Jenny and Tommy sitting on a swing

K-I-S-S-I-N-G

First comes love

then comes marriage

Then comes Jenny with a baby carriage

Wrap it up in tissue paper

take it up the elevator

First Floor---miss

Second Floor ---miss

Third floor----miss

(And, on and on, until the person misses a jump)


----------



## airotciv (Mar 6, 2005)

I also grew up in the 50's, we played jump rope everyday. And you know, I can't remember one song we use to sing. I remember a few words. So, I hope someone can remember the songs, because I have grandkids, that are just learning to jump rope. Thanks for the post.


----------



## Guest (Aug 12, 2008)

Ladybug, Ladybug, turn around,

Ladybug, Ladybug touch the ground.

Ladybug, Ladybug shine your shoes,

Ladybug, Ladybug read the news.

Ladybug, ladybug, how old are you?

One, two, three, four . . . . .


----------



## Shagbarkmtcatle (Nov 1, 2004)

Not last night but the night before
Twenty-four robbers came knocking at the door
As I ran out
They ran in
This is what they said for me to do
Spanish Dancer touch the ground
Spanish Dancer, turn around
Spanish Dancer, do the twist
Spanish Dancer, jump out like this.

You have to do what ever the chant tells you to do. If you mess up the rope, you're out. 

Johnny and Mary
sitting in the tree 
K-I-S-S-I-N-G
First comes love 
then comes marriage
Then comes Baby in the baby carriage

I grew up in the 60' and 70's and jumping rope was very big for us.


----------



## jassytoo (May 14, 2003)

We used to do one with the alaphabet,

A my name is Alice,
my husbands name is Alan
we come from Atlanta
and we sell apples.

then B, C, etc..


----------



## Ravenlost (Jul 20, 2004)

What was the one that started with...

Cinderella
Kissed a fella


----------



## AR Cattails (Dec 22, 2005)

Here are a couple of mine. Couldn't remember the exact wording and had to look them up online.

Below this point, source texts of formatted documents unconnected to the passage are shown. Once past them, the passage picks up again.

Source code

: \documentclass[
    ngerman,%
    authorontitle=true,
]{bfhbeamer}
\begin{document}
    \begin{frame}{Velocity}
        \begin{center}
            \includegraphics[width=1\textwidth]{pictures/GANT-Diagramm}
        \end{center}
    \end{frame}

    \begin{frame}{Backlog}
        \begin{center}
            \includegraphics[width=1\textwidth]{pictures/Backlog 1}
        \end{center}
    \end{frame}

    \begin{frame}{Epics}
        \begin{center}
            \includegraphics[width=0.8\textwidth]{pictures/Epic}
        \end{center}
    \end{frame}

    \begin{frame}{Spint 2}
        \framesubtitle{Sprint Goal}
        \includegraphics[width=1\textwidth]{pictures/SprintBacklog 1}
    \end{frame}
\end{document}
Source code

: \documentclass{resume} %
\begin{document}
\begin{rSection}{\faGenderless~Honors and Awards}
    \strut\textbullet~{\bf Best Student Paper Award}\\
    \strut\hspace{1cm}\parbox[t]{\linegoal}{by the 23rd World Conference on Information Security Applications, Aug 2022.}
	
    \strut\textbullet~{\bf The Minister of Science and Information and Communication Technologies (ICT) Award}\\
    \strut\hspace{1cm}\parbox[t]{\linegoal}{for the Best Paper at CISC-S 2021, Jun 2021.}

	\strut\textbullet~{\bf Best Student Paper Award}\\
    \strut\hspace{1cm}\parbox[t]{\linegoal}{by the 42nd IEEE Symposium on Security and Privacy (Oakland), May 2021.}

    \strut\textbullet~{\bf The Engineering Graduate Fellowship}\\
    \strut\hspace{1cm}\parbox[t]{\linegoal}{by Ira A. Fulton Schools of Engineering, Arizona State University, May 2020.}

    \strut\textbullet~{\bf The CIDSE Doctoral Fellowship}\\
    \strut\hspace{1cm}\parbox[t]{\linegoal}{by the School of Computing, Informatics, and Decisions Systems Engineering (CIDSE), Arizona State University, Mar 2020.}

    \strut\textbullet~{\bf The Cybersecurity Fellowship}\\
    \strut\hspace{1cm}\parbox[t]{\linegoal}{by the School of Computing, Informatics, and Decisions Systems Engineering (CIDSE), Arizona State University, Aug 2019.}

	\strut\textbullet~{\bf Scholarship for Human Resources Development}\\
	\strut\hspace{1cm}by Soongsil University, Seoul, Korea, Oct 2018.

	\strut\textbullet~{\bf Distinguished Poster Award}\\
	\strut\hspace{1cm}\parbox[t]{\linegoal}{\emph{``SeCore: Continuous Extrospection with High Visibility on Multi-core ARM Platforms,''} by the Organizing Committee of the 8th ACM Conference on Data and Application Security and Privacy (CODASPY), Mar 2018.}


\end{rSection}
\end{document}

Three, six, nine, the goose drank wine,
The monkey chewed tobacco on the street car line.
The lion choked, the monkey croaked,
They all went to heaven in a little row boat.
Clap-clap! Clap-clap!


I like coffee
I like tea
I like ____ to jump with me.

There are more on the tip of my tongue but I just can't remember.


----------



## suzyhomemaker09 (Sep 24, 2004)

Ravenlost said:


> What was the one that started with...
> 
> Cinderella
> Kissed a fella



Cinderella dressed in yellow 
went upstairs to kiss her fellow
made a mistake
and kissed a snake
how many doctors did it take.
one...
two..
etc.


----------



## Ravenlost (Jul 20, 2004)

That's it!


----------



## Shagbarkmtcatle (Nov 1, 2004)

Here's some more. These ones are for starting the little girls on them at first since they don't go over head until they're ready for it.

Bluebells, cockleshells
Mussels are found on the beach
Mussela are found underneath.
(The little girl touches the ground at the last line. The rope only goe back and forth and not over head)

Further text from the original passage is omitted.